Each method clearly has its relative advantages and drawbacks when compared to other technologies and materials available to the industry. Not all pretreatment methods are appropriate for a given plant, however. In most cases, economic considerations coupled with feedstock characteristics and plant design will be driving forces in the final selection of a pretreatment solution.
While existing plants can be retrofitted with new equipment and pretreatment systems to allow more feedstock flexibility, Klaus Ruhmer, BDI-BioEnergy’s business development manager for North America, cautions producers not to think of pretreatment solutions as some sort of magical “black box.”
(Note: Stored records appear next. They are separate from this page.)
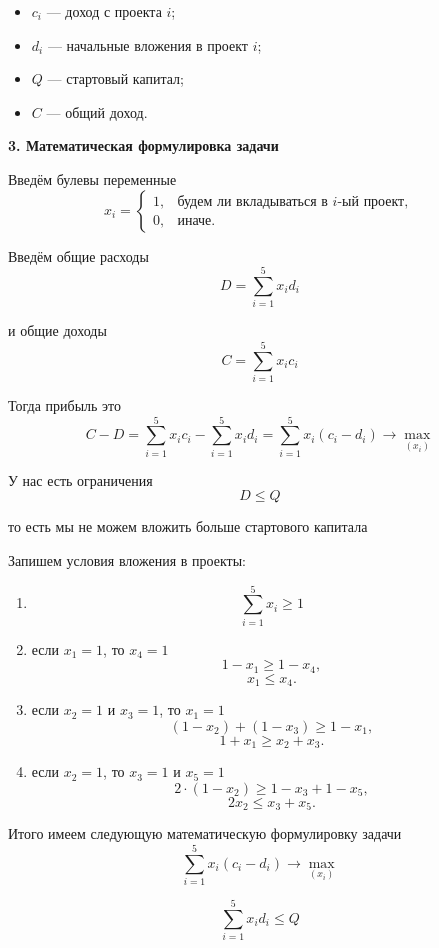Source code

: \begin{itemize}
	\item $c_i$ --- доход с проекта $i$;
	
	\item $d_i$ --- начальные вложения в проект $i$;
	
	\item $Q$ --- стартовый капитал;
	
	\item $C$ --- общий доход.
\end{itemize}

\textbf{3. Математическая формулировка задачи}

Введём булевы переменные
\[
x_i = \begin{cases}
	1, & \text{будем ли вкладываться в $i$-ый проект}, \\
	0, & \text{иначе}.
\end{cases}
\]

Введём общие расходы
\[
D = \sum_{i=1}^5 x_i d_i
\]

и общие доходы
\[
C = \sum_{i=1}^5 x_i c_i
\]

Тогда прибыль это
\[
C - D = \sum_{i=1}^5 x_i c_i - \sum_{i=1}^5 x_i d_i = \sum_{i=1}^5 x_i (c_i - d_i) \to \max_{(x_i)}
\]

У нас есть ограничения
\[
D \le Q
\]

то есть мы не можем вложить больше стартового капитала

Запишем условия вложения в проекты:
\begin{enumerate}
	\item 
	
	\[
	\sum_{i=1}^{5} x_i \ge 1
	\]
	
	\item если $x_1 = 1$, то $x_4 = 1$
	\[
	1 - x_1 \ge 1 - x_4,
	\]
	\[
	x_1 \le x_4.	
	\]
	
	\item если $x_2 = 1$ и $x_3 = 1$, то $x_1 = 1$
	\[
	(1 - x_2) + (1 - x_3) \ge 1 - x_1,
	\]
	\[
	1 + x_1 \ge x_2 + x_3.
	\]
	
	\item если $x_2 = 1$, то $x_3 = 1$ и $x_5 = 1$
	\[
	2 \cdot (1 - x_2) \ge 1 - x_3 + 1 - x_5,
	\]
	\[
	2x_2 \le x_3 + x_5.
	\]
\end{enumerate}

Итого имеем следующую математическую формулировку задачи
\[
\sum_{i=1}^5 x_i (c_i - d_i) \to \max_{(x_i)}
\]

\[
\sum_{i=1}^5 x_i d_i \le Q
\]


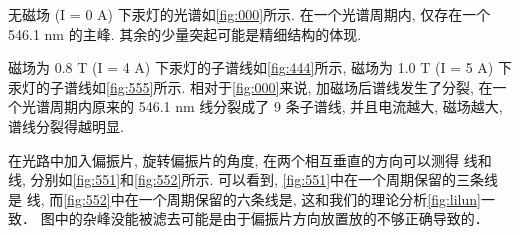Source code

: \documentclass[font=default]{mpltx}
\begin{document}
  无磁场 (I = 0 A) 下汞灯的光谱如\autoref{fig:000}所示. 在一个光谱周期内, 仅存在一个 546.1 nm 的主峰. 其余的少量突起可能是精细结构的体现.
  \par
  磁场为 0.8 T (I = 4 A) 下汞灯的子谱线如\autoref{fig:444}所示, 磁场为 1.0 T (I = 5 A) 下汞灯的子谱线如\autoref{fig:555}所示. 
  相对于\autoref{fig:000}来说, 加磁场后谱线发生了分裂, 在一个光谱周期内原来的 546.1 nm 线分裂成了 9 条子谱线, 
  并且电流越大, 磁场越大, 谱线分裂得越明显. 

  在光路中加入偏振片, 旋转偏振片的角度, 在两个相互垂直的方向可以测得 \pi 线和 \sigma 线, 分别如\autoref{fig:551}和\autoref{fig:552}所示.
  可以看到, \autoref{fig:551}中在一个周期保留的三条线是 \pi 线, 
  而\autoref{fig:552}中在一个周期保留的六条线是, 这和我们的理论分析\autoref{fig:lilun}一致．
  图中的杂峰没能被滤去可能是由于偏振片方向放置放的不够正确导致的．
\end{document}
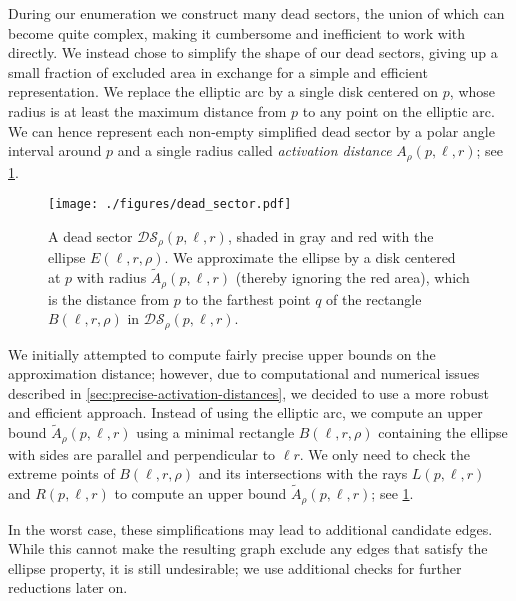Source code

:During our enumeration we construct many dead sectors,
the union of which can become quite complex, making it cumbersome and inefficient to work with directly.
We instead chose to simplify the shape of our dead sectors, giving up 
a small fraction of excluded area in exchange for a simple and efficient representation.
We replace the elliptic arc by a single disk centered on $p$,
whose radius is at least the maximum distance from $p$ to any point on the elliptic arc.
We can hence represent each non-empty simplified dead sector by a polar angle interval around $p$ 
and a single radius called \emph{activation distance} $A_{\rho}(p,\ell,r)$; see \cref{fig:dead-sector-construction}.

\begin{figure}
  \centering
  \texttt{[image: ./figures/dead\_sector.pdf]}
  \caption{A dead sector $\mathcal{DS}_{\rho}(p, \ell, r)$, 
  shaded in gray and red with the ellipse $E(\ell, r, \rho)$.
  We approximate the ellipse by a disk centered at $p$ with radius $\tilde{A}_{\rho}(p,\ell,r)$ (thereby ignoring the red area),
  which is the distance from $p$ to the farthest point $q$ of the rectangle 
  $B(\ell, r, \rho)$ in $\mathcal{DS}_{\rho}(p, \ell, r)$.}
  \label{fig:dead-sector-construction}
\end{figure}

We initially attempted to compute fairly precise upper bounds on the approximation distance;
however, due to computational and numerical issues described in \cref{sec:precise-activation-distances},
we decided to use a more robust and efficient approach.
Instead of using the elliptic arc,
we compute an upper bound $\tilde{A}_{\rho}(p,\ell,r)$ using a minimal rectangle $B(\ell, r, \rho)$ containing the ellipse with sides are parallel and perpendicular to $\ell r$.
We only need to check the extreme points of $B(\ell, r, \rho)$ and its intersections with the rays $L(p,\ell,r)$ and $R(p,\ell,r)$ to compute an upper bound $\tilde{A}_{\rho}(p, \ell, r)$; see \cref{fig:dead-sector-construction}.

In the worst case, these simplifications may lead to additional candidate edges. 
While this cannot make the resulting graph exclude any edges that satisfy the ellipse property,
it is still undesirable; we use additional checks for further reductions later on.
“We are often approached by customers who have an existing facility designed to process virgin vegetable oils,” Ruhmer says. They want to be able to take in lower-cost, lower-quality feedstocks, such as waste cooking oil. Oftentimes, those producers are looking for some sort of magic device, Ruhmer says, that can turn these lower quality feedstocks into something suitable for their existing plant. There is no magic black box of a solution, he says. “An efficient pretreatment solution has to be integrated with the rest of the plant,” Ruhmer says. “It can never be looked at as a standalone solution.” Rather, pretreatment solutions should always be considered an integrated component of a plant, and one that is designed to make plant operations more efficient and economical. “The ultimate thing about the biodiesel business is really to maximize yields,” he says. “You can always take a feedstock and remove the free fatty acids and make biodiesel. It’s not a question of [whether] you can make biodiesel; it’s how much biodiesel you can make out of a given feedstock stream, because margins are razor thin.”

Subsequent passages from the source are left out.